目の前に起きた現実を受け止めて上沢が立ち向かう。被災後最初の試合の先発マウンドに立つ、真っすぐな思いを打ち明けた。

上沢 北海道が被災して初めての試合の先発をやらせてもらう。何か、意味があると思う。神様から「被災された方々を勇気づけなさい」と、言われている気がする。試合が出来るのか、試合をやっていいのか。いろいろな思いがありましたが、チームを勝ちに導いて北海道のみなさんを元気づける投球をしたい。明日は、特別な登板になる。

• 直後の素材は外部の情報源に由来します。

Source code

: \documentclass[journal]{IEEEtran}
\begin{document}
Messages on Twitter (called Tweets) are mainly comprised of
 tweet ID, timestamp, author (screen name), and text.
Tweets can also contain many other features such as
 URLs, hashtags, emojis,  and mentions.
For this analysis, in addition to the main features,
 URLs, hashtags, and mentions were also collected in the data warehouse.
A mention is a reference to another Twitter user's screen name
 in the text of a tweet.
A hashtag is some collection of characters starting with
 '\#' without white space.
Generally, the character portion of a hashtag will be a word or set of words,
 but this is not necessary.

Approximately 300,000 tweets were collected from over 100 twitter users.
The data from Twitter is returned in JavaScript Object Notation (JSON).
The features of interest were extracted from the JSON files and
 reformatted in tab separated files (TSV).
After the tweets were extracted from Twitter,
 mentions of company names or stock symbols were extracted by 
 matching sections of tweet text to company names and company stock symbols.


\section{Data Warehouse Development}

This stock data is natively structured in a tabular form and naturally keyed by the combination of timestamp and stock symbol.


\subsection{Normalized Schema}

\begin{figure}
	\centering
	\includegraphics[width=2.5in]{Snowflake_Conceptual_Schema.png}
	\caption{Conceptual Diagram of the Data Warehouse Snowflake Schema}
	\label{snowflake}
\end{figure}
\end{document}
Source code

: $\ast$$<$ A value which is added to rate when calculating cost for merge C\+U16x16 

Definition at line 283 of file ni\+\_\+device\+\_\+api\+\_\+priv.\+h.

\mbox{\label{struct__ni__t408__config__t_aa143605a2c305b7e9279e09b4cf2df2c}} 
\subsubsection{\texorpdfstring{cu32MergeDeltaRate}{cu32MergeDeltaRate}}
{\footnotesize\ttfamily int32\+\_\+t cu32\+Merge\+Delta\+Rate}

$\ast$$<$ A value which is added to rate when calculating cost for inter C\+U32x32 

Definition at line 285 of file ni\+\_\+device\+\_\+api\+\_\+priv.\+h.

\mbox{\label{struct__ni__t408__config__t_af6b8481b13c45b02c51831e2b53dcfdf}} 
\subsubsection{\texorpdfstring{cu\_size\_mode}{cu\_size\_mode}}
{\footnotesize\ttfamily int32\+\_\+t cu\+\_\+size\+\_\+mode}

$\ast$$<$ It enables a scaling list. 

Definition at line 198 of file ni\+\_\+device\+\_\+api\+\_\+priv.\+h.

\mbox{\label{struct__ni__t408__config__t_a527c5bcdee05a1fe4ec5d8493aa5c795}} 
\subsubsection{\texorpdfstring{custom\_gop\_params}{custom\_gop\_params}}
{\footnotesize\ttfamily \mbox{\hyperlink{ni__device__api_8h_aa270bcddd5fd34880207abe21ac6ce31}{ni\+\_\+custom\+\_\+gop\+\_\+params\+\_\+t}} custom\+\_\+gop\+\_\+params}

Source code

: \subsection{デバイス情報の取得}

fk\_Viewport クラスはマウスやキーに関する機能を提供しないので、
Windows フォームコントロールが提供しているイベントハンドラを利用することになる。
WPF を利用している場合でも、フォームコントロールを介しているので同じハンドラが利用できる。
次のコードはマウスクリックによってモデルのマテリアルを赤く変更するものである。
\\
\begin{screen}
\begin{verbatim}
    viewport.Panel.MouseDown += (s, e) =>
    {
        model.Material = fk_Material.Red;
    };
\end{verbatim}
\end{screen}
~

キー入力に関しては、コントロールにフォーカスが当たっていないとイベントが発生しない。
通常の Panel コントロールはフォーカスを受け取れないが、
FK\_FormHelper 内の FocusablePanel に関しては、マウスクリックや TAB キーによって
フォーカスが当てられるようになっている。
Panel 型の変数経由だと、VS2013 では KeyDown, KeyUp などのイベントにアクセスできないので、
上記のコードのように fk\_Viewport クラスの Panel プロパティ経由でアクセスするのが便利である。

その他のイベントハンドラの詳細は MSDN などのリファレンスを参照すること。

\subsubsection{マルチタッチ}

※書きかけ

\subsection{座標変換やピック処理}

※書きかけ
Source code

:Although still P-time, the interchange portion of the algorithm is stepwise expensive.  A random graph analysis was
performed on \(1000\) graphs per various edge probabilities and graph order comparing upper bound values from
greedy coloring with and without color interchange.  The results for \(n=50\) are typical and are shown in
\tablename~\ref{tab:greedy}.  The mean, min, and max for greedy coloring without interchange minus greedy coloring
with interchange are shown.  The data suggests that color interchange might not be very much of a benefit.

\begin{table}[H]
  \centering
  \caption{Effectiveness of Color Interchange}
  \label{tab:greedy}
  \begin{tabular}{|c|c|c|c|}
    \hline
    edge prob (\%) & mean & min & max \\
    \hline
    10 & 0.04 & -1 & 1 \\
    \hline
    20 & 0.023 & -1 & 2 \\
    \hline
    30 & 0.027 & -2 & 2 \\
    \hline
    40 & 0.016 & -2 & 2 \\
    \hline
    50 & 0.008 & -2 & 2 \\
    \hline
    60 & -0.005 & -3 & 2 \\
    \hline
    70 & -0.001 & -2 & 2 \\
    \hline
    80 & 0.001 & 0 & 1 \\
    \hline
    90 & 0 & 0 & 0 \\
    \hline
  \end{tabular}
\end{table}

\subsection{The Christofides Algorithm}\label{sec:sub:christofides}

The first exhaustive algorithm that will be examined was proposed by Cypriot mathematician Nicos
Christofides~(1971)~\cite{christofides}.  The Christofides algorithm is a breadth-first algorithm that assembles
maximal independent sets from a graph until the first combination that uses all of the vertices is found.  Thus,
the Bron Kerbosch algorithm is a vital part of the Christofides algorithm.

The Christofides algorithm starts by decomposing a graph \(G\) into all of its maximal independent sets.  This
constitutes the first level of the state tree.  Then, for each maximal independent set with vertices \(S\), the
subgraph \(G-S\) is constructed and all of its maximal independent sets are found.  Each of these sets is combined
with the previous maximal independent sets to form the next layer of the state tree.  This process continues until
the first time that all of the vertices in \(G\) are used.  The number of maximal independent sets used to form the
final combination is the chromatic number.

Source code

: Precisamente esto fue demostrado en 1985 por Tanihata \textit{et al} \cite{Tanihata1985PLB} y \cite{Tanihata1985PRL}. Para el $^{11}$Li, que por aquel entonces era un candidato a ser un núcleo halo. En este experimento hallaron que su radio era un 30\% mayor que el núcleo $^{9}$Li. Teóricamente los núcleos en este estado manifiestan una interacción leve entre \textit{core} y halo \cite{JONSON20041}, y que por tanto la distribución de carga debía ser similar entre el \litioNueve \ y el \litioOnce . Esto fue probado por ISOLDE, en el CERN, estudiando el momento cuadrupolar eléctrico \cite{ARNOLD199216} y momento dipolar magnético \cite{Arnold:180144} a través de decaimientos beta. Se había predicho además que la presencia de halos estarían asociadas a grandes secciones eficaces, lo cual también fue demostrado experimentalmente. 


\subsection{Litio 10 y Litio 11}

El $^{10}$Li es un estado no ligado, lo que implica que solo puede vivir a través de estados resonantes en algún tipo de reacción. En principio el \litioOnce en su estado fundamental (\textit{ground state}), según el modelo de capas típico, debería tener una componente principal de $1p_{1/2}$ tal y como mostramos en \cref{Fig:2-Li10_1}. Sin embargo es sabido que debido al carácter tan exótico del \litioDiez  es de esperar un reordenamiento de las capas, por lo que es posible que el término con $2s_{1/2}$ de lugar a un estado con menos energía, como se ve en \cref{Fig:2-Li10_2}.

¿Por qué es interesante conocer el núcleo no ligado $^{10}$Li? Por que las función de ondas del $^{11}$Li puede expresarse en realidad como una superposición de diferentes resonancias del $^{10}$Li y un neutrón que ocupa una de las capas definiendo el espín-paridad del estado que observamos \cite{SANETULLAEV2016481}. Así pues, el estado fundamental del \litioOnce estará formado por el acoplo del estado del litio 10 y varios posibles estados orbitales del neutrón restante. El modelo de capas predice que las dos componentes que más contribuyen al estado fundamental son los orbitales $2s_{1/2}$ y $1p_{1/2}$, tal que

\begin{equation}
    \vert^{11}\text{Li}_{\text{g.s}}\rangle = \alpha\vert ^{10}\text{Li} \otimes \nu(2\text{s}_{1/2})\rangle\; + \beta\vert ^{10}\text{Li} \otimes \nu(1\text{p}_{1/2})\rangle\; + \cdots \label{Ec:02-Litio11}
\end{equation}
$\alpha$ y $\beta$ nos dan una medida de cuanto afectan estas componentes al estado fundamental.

6日午前3時7分ごろ、上沢も札幌市内の合宿所で被災した。「寝ていて、揺れを感じて跳び起きて廊下に出ました」。札幌から約180キロ離れた、帯広に近い本別町には牧場で獣医師を務める姉も在住しており、被災した。「お姉ちゃんも昨日は電気が来ていないと言っていた。牛のミルクもムダになってしまうと…」。合宿所はこの日も停電、断水が続き、自らも不自由な生活を強いられた。

練習もままならない状況で、合宿所内の芝生の中庭でキャッチボールをしたのが、最終調整となった。精神的な疲労も少なからずある。コンディションは万全ではない。ただ、北海道に本拠地を置くチームに在籍するプロ野球選手として、課された使命感は強い。

上沢 不安は特にないです。みんな苦しんでいる中で、投げさせてもらえる。野球をやらせてもらえるのも感謝。被災者の方々は野球どころじゃないと思います。そんな中でコンディションどうこうじゃない。いろいろなものを背負って、頑張りたいです。